▶ [Task directions]: Gather every line in the records below that contains the word "adult".

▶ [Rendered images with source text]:

=== Section Start ===

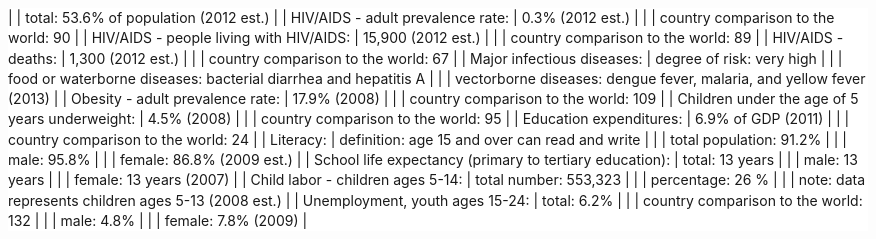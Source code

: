 | | total: 53.6% of population (2012 est.) |
| HIV/AIDS - adult prevalence rate: | 0.3% (2012 est.) |
| | country comparison to the world:   90 |
| HIV/AIDS - people living with HIV/AIDS: | 15,900 (2012 est.) |
| | country comparison to the world:   89 |
| HIV/AIDS - deaths: | 1,300 (2012 est.) |
| | country comparison to the world:   67 |
| Major infectious diseases: | degree of risk: very high |
| | food or waterborne diseases: bacterial diarrhea and hepatitis A |
| | vectorborne diseases: dengue fever, malaria, and yellow fever (2013) |
| Obesity - adult prevalence rate: | 17.9% (2008) |
| | country comparison to the world:   109 |
| Children under the age of 5 years underweight: | 4.5% (2008) |
| | country comparison to the world:   95 |
| Education expenditures: | 6.9% of GDP (2011) |
| | country comparison to the world:   24 |
| Literacy: | definition: age 15 and over can read and write |
| | total population: 91.2% |
| | male: 95.8% |
| | female: 86.8% (2009 est.) |
| School life expectancy (primary to tertiary education): | total: 13 years |
| | male: 13 years |
| | female: 13 years (2007) |
| Child labor - children ages 5-14: | total number: 553,323 |
| | percentage: 26 % |
| | note: data represents children ages 5-13 (2008 est.) |
| Unemployment, youth ages 15-24: | total: 6.2% |
| | country comparison to the world:   132 |
| | male: 4.8% |
| | female: 7.8% (2009) |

=== Section End ===

▶ [Exercise output]:
| HIV/AIDS - adult prevalence rate: | 0.3% (2012 est.) |
| Obesity - adult prevalence rate: | 17.9% (2008) |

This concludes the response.